It’s annoying when distribution and production companies waste their new movie’s best scenes in the trailer. This tactic suggests that the people who were invested in the film knew that the volume of viable content was scant, and then decided to lure viewers into the theater using deceptive marketing.
“The Fourth Kind”
At Quality 16 and Showcase
It’s even more appalling, however, is when filmmakers use half-assed viral marketing campaigns and bold-faced lies for no other practical purpose other than to increase revenue. Rarely has a film been as misleadingly self-promoting as “The Fourth Kind,” a new film from director Olatunde Osunsanmi.
For years, the small town of Nome, Alaska has been terrorized by an unseen force that has resulted in a number of inexplicable disappearances. During an exhaustive study on the sleep disorders that have plagued many of Nome’s residents, Dr. Abigail Tyler (Milla Jovovich, “Resident Evil”) discovers that these phenomena may be the result of alien abductions, as is evidenced by her patient’s subconscious visions and other more substantial evidence.
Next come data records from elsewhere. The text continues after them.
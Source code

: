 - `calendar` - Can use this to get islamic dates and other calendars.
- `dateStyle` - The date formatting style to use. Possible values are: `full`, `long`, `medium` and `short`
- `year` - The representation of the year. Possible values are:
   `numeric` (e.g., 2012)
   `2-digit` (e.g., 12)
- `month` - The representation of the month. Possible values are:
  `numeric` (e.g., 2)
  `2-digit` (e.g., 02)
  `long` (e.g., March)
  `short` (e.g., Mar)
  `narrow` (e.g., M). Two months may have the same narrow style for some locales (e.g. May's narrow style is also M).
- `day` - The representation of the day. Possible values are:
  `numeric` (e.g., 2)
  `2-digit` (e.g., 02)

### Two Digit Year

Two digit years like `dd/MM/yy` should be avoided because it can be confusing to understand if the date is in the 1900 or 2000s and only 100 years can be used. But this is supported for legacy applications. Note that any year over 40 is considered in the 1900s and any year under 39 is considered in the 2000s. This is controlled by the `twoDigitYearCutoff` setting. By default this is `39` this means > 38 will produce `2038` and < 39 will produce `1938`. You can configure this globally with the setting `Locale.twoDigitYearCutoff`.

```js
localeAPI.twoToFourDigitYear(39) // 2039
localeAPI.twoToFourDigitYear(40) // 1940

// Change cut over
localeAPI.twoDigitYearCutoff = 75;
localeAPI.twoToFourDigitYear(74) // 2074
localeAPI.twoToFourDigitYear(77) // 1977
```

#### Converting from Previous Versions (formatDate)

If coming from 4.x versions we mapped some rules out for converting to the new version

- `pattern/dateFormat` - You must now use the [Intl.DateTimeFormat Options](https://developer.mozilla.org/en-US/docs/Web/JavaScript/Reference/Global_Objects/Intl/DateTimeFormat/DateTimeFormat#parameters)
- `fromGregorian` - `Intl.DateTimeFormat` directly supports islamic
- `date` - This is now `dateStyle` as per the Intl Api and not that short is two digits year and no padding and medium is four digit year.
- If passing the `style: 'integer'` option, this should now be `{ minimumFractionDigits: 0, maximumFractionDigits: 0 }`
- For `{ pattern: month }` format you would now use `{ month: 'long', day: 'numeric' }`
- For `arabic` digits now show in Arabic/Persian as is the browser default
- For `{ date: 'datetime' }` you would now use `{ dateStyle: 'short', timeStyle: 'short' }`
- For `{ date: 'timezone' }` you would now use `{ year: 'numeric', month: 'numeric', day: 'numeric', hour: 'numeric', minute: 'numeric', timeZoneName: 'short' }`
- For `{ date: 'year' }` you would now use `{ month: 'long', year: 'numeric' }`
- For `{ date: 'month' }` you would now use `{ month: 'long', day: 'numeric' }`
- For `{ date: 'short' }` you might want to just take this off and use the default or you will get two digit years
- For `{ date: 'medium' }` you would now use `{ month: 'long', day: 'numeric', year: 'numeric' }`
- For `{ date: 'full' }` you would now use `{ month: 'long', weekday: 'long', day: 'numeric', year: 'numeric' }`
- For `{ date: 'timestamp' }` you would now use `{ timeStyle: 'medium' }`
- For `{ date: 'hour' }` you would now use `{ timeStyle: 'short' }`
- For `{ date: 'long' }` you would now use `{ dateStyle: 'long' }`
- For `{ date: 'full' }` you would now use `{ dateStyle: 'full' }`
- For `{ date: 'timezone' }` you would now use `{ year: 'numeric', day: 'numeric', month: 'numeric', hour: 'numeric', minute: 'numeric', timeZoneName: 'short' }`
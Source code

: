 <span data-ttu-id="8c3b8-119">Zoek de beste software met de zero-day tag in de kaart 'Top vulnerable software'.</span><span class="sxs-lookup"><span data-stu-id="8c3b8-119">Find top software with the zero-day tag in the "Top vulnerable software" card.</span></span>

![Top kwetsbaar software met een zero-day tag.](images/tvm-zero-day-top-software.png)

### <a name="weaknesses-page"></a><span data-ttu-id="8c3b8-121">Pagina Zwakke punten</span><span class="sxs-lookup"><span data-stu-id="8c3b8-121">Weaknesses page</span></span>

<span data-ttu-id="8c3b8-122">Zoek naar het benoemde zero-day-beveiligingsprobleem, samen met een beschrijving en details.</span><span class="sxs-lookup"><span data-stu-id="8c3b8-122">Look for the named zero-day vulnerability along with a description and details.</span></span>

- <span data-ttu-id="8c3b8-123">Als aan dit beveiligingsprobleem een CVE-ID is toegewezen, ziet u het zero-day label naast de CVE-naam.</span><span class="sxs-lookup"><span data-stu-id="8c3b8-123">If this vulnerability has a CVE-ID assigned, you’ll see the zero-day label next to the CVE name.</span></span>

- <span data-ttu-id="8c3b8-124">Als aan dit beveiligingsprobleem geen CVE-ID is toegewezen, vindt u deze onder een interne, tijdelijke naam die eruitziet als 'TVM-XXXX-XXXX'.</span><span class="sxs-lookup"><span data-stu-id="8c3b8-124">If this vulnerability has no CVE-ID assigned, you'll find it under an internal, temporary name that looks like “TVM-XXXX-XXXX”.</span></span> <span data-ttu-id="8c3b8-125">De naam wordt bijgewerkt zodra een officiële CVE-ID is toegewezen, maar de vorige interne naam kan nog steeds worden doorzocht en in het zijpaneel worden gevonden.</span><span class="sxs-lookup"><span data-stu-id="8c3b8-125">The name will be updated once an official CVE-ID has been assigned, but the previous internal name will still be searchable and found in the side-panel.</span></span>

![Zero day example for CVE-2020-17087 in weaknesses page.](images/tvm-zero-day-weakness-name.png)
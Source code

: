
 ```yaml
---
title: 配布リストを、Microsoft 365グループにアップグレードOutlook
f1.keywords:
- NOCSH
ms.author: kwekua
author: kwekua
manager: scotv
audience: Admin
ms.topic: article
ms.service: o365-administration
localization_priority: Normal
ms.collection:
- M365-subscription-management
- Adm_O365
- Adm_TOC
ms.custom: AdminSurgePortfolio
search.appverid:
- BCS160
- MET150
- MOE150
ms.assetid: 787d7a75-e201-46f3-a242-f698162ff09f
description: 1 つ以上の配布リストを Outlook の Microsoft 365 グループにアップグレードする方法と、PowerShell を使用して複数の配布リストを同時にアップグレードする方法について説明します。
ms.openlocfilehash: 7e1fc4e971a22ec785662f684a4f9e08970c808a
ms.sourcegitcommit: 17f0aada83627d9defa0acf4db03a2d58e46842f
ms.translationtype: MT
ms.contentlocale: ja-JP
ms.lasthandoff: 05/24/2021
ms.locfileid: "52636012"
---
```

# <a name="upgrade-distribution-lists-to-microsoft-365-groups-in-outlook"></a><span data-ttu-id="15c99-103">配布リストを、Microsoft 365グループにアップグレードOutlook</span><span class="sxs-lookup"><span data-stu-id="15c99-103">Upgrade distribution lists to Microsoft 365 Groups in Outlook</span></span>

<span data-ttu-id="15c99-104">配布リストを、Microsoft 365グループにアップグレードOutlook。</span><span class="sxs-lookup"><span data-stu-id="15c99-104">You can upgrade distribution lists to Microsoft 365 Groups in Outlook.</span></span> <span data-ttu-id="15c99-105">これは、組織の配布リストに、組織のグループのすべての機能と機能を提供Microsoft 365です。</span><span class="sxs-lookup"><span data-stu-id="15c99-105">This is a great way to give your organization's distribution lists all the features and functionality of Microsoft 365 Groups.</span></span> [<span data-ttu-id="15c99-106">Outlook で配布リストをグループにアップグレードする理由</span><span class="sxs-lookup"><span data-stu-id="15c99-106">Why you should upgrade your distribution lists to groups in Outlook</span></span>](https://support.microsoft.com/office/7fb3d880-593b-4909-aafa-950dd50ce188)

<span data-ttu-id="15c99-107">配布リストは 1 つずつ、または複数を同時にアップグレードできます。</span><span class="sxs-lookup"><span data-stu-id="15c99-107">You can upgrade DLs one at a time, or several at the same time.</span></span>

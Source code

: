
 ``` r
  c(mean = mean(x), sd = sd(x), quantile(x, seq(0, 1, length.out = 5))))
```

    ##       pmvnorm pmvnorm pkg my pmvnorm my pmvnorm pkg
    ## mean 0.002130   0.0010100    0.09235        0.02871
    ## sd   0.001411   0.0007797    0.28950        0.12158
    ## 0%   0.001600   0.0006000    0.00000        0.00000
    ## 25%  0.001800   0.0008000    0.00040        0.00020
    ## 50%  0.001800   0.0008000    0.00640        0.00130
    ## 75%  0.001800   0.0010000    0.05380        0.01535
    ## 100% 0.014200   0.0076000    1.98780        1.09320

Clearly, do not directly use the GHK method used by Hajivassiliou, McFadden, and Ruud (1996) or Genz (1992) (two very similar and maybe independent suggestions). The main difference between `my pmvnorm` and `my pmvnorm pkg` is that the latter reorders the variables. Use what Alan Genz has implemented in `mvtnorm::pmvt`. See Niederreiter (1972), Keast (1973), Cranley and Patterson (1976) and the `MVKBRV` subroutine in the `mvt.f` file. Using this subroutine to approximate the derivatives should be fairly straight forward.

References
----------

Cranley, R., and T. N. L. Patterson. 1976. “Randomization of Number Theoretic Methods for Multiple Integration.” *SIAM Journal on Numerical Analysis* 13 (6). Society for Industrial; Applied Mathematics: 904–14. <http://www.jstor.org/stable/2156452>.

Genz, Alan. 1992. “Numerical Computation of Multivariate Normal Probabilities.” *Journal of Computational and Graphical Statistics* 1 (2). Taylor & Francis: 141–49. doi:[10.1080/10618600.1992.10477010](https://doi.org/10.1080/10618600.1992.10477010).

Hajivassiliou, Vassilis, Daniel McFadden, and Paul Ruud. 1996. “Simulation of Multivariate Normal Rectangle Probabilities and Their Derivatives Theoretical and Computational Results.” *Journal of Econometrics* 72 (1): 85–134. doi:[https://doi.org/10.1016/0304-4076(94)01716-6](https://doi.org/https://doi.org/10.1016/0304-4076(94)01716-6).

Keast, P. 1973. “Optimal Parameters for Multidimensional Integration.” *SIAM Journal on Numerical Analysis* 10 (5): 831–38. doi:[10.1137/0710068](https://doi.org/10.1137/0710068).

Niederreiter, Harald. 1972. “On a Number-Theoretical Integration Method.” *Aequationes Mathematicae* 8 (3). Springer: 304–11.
Or so Universal Pictures would have you believe.
Though it’s unpleasant to be the bearer of bad news, it seems that all of the events described in the plot — the supposedly real “archival” footage, eyewitness reports, statistics, websites and, yes, even Dr. Tyler’s identity — are entirely falsified.
These fallacies are not annoying in and of themselves. After all, the Coen Brothers’ masterpiece “Fargo” has a rather boldly printed narrative that suggests the film’s possible nonfiction roots, but the characters’ absurd mannerisms suggest otherwise. Also, the audacity of “The Fourth Kind” bears no resemblance to “Fargo,” either in quality, form or content.
There’s also an important distinction that must be made here: “Fargo” uses hype to reinforce the spectator’s enjoyment of a movie that’s a triumph of cinematography and narration. “The Fourth Kind” uses manipulative advertising in an attempt to bolster support for a film that is quite simply trash.
“The Fourth Kind” ‘s mish-mash of filmmaker’s clichés will have you laughing when you least expect to. The only reasoning behind the forgiving two-star rating is the effectiveness of a few scenes — particularly those juxtaposing “archival” footage with dramatized footage — in creating sincere tension.
Still, in the case of “The Fourth Kind,” the insistence of the fact that the film is fact-based represents nothing but the bastardization of an excellent premise. Had this idea been conceived of by a different screenplay writer and executed by a different director, you’d be reading an entirely different review. Unfortunately, that’s not the case.